Step 6: Closing The Short Sale
After the loss mitigation department has had the chance to thoroughly examine a borrower's short sale package - and after they have received answers to their questions during the negotiation phase - they will generally be ready to make a decision about the short sale. Many times, a lack of questions from a lender is a positive sign; it often means that they have received everything that they need, and an approval is imminent. On the other hand, an extensive number of questions doesn't necessarily mean that things aren't looking good; it could just mean that the situation is more complex than was anticipated.
Assuming that everything goes the borrower's way and the short sale is approved, time is definitely of the essence. Most of the time, a 30-day deadline is put into effect. Closing must occur before the thirty days is up, or the short sale approval will be reversed. Therefore, it is always in a borrower's best interest to line up a solid buyer before initiating the short sale process.
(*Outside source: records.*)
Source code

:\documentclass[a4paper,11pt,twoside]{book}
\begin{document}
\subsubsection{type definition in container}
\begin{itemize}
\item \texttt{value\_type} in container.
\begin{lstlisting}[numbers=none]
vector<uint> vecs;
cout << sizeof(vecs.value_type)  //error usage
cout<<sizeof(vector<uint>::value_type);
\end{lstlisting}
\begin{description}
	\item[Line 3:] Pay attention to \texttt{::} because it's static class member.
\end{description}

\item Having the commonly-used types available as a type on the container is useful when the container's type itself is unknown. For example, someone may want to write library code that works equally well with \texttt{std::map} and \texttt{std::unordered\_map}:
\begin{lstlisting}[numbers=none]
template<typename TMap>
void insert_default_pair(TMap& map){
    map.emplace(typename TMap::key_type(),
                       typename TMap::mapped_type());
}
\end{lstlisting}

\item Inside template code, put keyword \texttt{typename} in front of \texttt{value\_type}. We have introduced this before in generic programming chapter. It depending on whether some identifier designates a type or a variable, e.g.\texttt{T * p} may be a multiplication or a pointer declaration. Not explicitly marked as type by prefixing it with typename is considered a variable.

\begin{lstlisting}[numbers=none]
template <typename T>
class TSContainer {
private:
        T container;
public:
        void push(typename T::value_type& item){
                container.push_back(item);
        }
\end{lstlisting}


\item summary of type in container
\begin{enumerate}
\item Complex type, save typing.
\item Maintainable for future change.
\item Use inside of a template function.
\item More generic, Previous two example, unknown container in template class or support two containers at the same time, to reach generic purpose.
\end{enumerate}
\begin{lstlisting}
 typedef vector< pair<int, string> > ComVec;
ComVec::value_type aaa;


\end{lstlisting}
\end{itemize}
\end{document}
Although this isn't always possible, or worth one's time, it is a good way to avoid missing the deadline and forfeiting the possibility of a short sale altogether.
By bringing a potential buyer into the mix early on in the process, a borrower can reduce the odds of going past deadline on his short sale. The deadlines that are imposed by banks are generally used to keep borrowers from dragging their heels or from using the short sale process to prolong the inevitable. It also helps to weed out those who are truly serious about engaging in a short sale from those who are doing it for impractical reasons.